What the task asks: Set down exactly the lines in the records below that run from the line with "### It's not working" to the line with "on the AWS SDK libraries", inclusive, and nothing more.

──────────

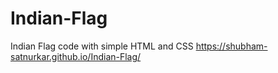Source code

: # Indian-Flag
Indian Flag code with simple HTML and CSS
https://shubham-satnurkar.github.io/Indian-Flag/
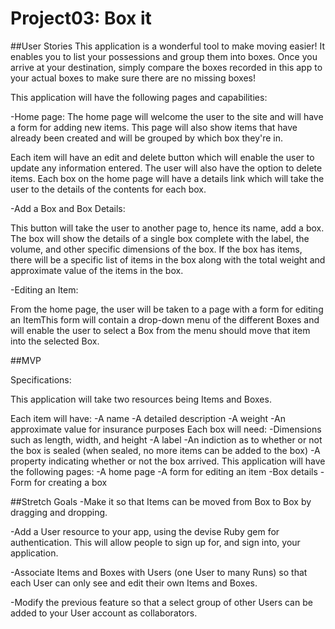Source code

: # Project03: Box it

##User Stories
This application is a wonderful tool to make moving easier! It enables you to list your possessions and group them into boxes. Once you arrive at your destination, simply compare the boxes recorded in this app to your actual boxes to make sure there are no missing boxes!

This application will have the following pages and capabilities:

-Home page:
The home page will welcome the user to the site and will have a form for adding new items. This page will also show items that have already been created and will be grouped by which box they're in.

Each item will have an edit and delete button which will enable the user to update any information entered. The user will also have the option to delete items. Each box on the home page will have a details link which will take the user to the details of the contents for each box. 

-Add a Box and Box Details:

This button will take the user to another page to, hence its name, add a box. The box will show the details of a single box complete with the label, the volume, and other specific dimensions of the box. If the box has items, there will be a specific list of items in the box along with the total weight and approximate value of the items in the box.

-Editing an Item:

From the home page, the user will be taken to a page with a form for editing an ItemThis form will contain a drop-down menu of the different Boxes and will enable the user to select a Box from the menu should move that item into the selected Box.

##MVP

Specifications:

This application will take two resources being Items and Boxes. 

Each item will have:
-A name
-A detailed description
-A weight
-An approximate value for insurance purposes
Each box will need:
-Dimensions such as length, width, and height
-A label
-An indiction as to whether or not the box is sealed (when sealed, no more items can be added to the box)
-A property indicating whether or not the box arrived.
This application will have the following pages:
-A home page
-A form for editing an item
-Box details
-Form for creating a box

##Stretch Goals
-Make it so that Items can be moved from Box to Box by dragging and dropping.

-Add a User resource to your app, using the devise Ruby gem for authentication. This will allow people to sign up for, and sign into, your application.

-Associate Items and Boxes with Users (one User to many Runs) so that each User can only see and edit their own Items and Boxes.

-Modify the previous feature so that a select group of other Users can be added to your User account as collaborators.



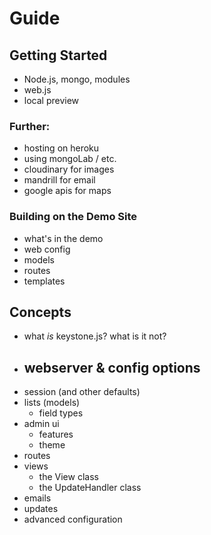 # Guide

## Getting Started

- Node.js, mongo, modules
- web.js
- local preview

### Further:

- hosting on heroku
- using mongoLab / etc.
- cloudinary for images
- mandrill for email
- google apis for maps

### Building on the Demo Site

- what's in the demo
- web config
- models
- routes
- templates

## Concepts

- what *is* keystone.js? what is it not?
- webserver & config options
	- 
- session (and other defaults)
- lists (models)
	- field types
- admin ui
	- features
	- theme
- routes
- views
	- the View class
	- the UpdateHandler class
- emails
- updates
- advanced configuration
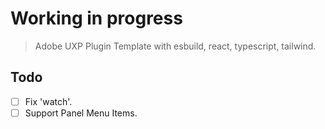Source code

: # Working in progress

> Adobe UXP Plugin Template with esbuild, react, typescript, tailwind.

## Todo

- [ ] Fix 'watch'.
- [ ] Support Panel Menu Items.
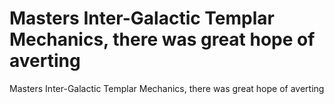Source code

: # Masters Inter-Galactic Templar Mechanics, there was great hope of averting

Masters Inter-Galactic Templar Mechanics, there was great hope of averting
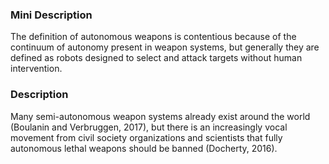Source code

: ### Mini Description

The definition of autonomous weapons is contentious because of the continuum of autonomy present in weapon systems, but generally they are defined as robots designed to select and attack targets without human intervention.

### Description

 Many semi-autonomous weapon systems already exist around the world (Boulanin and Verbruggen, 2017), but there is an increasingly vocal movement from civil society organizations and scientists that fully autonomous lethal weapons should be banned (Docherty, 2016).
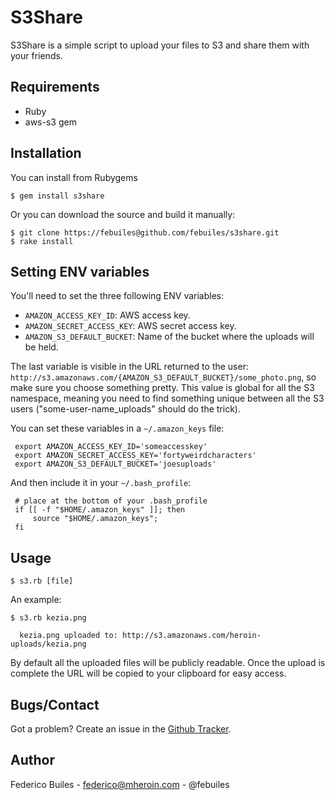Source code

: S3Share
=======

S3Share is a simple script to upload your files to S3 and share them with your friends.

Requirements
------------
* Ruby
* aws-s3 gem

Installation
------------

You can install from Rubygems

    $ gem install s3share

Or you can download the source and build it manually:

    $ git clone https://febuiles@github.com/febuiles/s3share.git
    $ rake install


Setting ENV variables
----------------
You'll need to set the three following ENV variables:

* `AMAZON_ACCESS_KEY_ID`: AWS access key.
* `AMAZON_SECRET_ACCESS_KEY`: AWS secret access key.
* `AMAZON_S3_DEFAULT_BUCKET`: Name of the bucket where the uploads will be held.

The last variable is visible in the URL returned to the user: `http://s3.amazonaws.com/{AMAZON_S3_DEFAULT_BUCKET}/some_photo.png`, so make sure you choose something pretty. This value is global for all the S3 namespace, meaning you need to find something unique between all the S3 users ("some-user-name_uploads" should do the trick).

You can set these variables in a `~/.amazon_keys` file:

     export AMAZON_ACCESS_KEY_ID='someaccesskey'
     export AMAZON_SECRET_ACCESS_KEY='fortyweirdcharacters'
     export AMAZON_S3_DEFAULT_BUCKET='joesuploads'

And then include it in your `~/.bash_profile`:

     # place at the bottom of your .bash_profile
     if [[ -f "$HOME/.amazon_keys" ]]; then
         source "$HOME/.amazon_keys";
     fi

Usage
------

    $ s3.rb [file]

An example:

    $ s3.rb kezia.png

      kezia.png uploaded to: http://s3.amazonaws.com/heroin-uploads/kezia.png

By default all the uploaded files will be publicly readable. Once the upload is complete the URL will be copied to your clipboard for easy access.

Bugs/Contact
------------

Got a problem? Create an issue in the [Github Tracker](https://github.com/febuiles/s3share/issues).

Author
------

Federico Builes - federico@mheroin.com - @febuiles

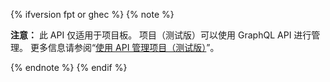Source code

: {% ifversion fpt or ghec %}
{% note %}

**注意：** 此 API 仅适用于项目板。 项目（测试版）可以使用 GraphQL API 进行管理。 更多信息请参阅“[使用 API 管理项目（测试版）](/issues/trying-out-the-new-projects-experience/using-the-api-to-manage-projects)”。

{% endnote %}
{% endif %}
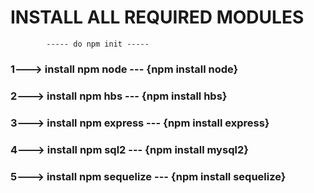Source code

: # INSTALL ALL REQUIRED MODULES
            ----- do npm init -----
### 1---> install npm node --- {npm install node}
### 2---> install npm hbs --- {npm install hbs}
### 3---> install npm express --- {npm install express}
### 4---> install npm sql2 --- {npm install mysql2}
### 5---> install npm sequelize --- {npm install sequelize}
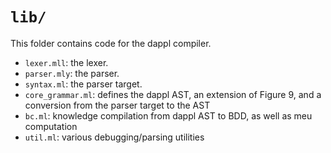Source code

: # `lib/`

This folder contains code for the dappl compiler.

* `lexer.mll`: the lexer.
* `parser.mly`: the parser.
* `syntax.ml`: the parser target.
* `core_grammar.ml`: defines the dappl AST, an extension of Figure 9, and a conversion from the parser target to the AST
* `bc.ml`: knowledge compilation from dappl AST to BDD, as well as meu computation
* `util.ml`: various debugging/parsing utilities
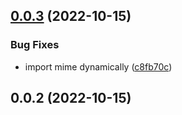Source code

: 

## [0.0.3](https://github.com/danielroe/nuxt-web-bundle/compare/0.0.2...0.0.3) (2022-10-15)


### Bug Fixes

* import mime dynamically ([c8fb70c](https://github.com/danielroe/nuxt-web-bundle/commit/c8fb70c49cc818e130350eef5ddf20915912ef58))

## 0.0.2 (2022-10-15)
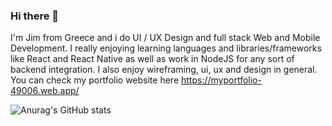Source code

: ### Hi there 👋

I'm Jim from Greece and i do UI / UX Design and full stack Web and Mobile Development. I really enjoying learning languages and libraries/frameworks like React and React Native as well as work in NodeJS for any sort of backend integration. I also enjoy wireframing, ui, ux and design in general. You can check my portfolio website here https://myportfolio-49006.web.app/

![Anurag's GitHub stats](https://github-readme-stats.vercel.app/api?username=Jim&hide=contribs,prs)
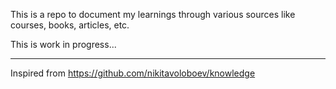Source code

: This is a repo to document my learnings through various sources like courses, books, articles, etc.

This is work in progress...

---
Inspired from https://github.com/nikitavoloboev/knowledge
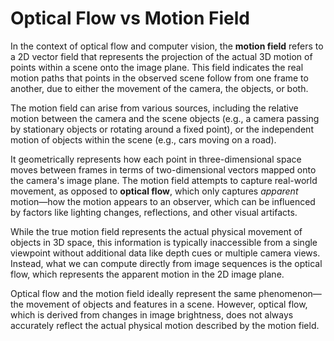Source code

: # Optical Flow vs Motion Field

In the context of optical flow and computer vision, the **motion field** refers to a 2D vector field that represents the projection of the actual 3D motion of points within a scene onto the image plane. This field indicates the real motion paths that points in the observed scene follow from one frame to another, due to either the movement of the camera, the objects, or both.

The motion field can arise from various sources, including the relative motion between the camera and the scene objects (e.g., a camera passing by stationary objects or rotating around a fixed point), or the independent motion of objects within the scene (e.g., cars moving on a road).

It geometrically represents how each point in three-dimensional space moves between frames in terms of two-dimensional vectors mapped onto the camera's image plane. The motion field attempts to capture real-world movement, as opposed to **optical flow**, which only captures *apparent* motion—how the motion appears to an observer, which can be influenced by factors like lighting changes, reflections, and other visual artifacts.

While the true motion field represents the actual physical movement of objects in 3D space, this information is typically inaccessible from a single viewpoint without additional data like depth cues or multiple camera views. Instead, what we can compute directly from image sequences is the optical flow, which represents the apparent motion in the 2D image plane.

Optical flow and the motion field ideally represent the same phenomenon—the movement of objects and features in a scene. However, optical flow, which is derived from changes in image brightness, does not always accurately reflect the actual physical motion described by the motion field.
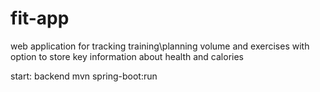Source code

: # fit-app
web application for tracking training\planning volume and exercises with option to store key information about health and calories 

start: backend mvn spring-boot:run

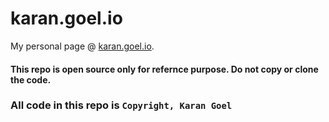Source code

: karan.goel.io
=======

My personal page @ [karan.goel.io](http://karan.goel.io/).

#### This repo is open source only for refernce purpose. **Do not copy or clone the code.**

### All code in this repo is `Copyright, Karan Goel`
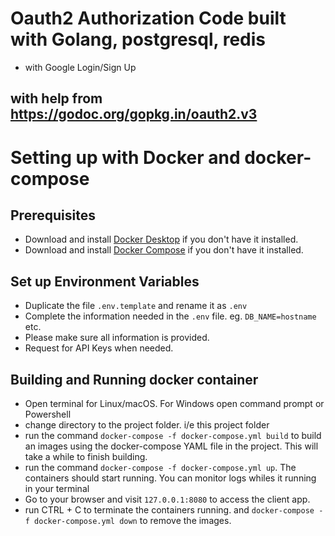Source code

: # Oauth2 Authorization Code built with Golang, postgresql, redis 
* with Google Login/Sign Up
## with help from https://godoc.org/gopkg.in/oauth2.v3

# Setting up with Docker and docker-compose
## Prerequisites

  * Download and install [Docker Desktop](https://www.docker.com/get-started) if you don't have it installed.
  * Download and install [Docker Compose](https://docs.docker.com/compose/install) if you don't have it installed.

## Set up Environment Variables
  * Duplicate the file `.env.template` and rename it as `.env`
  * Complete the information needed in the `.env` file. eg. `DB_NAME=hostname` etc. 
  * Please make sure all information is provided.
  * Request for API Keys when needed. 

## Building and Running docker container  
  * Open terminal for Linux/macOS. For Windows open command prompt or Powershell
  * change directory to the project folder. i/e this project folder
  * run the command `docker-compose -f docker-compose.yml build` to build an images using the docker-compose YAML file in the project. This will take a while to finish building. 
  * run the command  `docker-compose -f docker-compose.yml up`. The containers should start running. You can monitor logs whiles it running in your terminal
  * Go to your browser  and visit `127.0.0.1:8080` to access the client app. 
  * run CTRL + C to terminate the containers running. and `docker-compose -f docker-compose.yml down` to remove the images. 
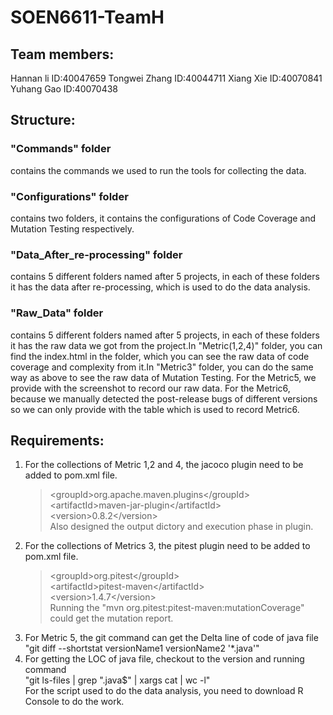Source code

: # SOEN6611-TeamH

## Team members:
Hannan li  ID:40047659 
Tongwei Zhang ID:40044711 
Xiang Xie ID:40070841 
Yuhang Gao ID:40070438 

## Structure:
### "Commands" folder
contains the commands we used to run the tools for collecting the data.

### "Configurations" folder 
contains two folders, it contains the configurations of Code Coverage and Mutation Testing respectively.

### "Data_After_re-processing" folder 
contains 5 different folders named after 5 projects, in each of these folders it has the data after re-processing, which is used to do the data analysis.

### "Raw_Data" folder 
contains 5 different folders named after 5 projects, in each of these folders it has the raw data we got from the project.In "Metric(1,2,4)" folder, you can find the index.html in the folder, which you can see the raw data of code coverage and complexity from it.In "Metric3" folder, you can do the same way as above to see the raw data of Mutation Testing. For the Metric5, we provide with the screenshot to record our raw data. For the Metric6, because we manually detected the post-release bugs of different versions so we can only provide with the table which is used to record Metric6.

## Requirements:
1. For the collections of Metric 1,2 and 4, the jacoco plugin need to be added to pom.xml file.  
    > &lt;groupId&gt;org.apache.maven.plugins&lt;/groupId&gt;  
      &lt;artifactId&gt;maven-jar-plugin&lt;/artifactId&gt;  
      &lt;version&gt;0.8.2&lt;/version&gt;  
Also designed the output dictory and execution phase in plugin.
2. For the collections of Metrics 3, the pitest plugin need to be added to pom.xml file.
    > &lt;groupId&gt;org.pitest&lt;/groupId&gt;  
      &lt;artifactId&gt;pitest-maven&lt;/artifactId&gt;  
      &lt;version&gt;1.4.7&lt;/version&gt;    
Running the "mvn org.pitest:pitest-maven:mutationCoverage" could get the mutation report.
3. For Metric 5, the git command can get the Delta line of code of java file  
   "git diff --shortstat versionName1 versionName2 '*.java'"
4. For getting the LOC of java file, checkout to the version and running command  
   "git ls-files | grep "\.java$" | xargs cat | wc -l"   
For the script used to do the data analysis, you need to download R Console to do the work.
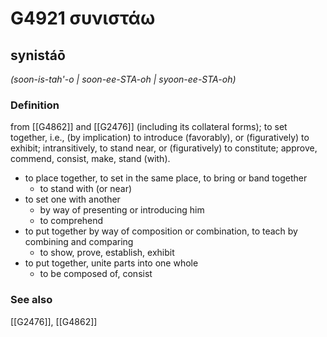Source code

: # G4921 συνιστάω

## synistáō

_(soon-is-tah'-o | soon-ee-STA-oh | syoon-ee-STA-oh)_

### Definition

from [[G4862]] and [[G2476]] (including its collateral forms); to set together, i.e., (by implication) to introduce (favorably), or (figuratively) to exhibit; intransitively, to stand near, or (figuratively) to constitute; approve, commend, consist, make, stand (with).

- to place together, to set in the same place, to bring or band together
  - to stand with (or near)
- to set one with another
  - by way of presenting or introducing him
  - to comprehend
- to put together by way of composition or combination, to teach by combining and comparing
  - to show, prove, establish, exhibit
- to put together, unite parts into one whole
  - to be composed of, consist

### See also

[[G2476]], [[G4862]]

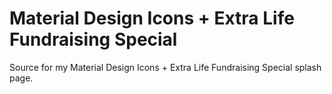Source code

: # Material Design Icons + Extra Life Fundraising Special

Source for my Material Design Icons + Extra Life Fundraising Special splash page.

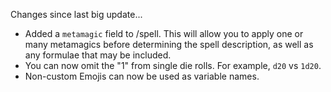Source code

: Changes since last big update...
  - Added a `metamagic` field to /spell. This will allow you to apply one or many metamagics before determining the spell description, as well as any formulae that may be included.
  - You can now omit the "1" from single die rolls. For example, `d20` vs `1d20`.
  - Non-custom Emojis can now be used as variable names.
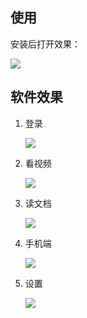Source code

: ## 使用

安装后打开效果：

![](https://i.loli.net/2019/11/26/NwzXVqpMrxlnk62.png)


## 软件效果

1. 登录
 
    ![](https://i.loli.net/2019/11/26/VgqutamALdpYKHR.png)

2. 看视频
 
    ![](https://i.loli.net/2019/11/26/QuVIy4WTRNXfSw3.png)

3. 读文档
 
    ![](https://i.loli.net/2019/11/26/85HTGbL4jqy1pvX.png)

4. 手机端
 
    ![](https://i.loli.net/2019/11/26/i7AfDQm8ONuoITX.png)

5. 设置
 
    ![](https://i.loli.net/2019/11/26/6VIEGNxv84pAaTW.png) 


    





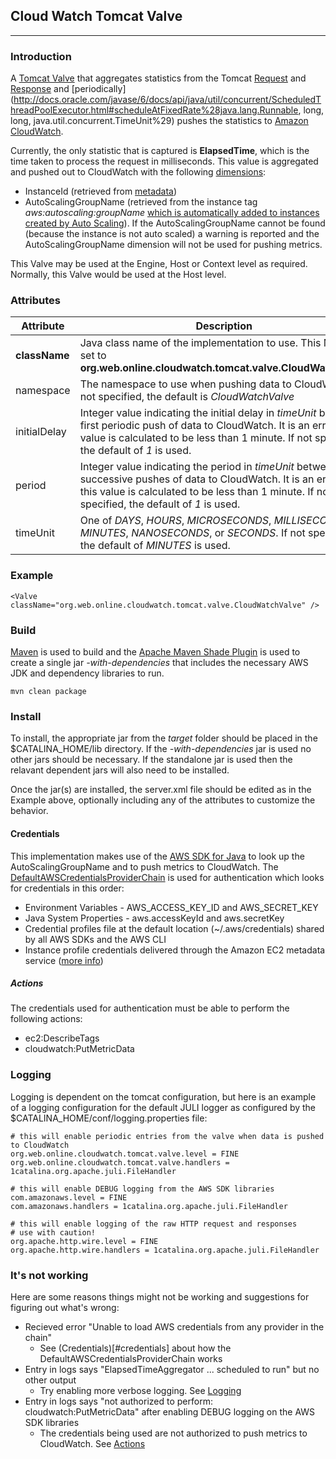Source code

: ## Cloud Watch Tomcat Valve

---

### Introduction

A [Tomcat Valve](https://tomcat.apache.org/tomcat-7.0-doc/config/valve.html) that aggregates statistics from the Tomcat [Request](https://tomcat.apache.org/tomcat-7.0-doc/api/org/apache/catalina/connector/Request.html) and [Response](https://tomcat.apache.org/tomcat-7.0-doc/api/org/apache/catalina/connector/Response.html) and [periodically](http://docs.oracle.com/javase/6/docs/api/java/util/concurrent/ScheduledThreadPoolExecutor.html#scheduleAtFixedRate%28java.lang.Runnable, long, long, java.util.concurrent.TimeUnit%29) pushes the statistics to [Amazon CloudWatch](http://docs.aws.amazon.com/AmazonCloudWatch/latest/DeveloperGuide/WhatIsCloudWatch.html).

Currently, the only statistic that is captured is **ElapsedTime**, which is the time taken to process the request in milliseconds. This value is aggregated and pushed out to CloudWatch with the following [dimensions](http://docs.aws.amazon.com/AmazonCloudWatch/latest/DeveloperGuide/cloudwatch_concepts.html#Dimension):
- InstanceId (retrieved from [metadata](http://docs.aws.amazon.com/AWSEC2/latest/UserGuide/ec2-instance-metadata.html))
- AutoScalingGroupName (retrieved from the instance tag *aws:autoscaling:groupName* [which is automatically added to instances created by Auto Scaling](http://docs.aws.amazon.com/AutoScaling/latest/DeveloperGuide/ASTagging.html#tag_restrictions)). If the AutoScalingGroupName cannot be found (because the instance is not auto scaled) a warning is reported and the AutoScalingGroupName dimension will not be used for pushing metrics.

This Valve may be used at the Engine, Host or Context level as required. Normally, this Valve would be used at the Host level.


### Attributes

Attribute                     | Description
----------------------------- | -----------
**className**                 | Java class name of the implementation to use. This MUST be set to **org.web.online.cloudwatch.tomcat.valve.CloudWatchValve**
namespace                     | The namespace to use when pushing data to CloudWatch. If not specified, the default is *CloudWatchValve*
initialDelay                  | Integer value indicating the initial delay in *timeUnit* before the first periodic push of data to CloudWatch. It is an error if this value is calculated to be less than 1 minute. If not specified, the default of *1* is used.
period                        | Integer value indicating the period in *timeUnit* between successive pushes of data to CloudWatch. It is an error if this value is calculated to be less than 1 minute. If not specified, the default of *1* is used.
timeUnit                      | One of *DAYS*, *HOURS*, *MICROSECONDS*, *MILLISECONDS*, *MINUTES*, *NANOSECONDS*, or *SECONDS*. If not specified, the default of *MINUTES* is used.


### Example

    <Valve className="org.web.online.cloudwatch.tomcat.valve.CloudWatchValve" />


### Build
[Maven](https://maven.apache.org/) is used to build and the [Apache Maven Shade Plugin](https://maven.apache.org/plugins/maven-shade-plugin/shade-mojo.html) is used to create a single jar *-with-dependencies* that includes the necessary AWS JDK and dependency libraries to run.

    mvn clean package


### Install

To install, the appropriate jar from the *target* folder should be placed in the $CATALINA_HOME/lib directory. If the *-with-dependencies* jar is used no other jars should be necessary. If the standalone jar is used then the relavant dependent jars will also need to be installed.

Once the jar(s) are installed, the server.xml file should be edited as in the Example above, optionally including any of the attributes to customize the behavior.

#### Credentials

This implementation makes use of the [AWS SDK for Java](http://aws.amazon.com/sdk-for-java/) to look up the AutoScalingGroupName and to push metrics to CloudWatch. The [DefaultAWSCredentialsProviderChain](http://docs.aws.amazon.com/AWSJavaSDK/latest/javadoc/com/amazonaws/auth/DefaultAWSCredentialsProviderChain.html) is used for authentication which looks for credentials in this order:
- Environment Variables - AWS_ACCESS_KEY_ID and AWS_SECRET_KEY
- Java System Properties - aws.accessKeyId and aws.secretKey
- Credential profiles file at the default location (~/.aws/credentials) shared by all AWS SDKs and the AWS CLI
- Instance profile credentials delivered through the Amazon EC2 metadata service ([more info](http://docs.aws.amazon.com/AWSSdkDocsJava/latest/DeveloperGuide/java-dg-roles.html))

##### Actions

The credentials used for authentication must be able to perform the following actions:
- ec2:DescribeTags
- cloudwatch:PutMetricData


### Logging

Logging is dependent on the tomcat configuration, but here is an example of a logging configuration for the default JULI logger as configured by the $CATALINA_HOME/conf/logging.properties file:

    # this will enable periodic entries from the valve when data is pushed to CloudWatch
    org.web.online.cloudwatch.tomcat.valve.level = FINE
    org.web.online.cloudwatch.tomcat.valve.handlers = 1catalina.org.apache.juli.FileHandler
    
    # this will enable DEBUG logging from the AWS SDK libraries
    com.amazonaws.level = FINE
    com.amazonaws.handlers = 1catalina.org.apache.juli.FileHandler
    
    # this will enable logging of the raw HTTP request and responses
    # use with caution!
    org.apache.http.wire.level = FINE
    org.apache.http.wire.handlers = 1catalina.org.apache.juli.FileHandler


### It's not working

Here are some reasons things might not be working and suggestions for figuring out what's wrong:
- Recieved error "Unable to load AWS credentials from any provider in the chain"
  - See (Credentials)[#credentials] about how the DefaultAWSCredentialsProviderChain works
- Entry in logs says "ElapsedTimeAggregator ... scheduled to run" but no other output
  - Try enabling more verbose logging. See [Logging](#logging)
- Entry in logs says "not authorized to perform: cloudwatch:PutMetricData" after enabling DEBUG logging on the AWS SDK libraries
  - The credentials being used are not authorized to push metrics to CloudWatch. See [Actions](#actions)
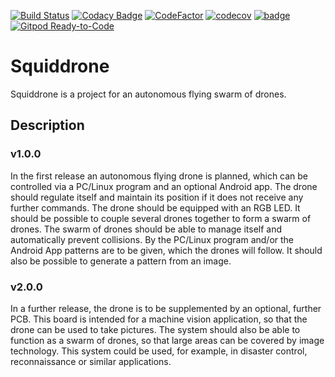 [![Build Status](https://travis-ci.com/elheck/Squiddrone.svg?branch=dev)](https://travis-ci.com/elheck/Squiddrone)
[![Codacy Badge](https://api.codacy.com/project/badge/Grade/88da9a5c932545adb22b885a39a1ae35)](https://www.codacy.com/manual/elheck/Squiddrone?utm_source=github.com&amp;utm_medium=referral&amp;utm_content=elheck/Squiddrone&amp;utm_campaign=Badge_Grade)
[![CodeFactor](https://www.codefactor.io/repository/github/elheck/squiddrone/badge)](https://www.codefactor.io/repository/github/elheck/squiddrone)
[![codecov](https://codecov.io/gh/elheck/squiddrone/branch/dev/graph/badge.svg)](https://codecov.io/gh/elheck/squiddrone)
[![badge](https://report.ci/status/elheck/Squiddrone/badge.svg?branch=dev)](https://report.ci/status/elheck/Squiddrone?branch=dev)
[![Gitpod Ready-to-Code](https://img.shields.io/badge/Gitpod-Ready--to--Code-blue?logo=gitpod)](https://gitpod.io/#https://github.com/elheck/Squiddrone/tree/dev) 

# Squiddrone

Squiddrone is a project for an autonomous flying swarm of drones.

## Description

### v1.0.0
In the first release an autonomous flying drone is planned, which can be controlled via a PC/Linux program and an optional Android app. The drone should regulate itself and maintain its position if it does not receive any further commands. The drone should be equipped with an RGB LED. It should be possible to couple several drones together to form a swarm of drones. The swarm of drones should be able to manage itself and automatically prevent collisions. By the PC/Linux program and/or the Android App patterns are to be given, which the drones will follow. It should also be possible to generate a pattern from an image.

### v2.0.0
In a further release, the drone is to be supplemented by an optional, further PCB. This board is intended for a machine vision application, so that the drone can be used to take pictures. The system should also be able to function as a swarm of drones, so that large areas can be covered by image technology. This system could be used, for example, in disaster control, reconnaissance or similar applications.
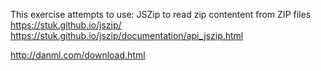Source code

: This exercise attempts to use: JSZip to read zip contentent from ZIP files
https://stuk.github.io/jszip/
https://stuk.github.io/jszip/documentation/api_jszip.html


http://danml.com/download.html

──────────

Reply:
### It's not working

Here are some reasons things might not be working and suggestions for figuring out what's wrong:
- Recieved error "Unable to load AWS credentials from any provider in the chain"
  - See (Credentials)[#credentials] about how the DefaultAWSCredentialsProviderChain works
- Entry in logs says "ElapsedTimeAggregator ... scheduled to run" but no other output
  - Try enabling more verbose logging. See [Logging](#logging)
- Entry in logs says "not authorized to perform: cloudwatch:PutMetricData" after enabling DEBUG logging on the AWS SDK libraries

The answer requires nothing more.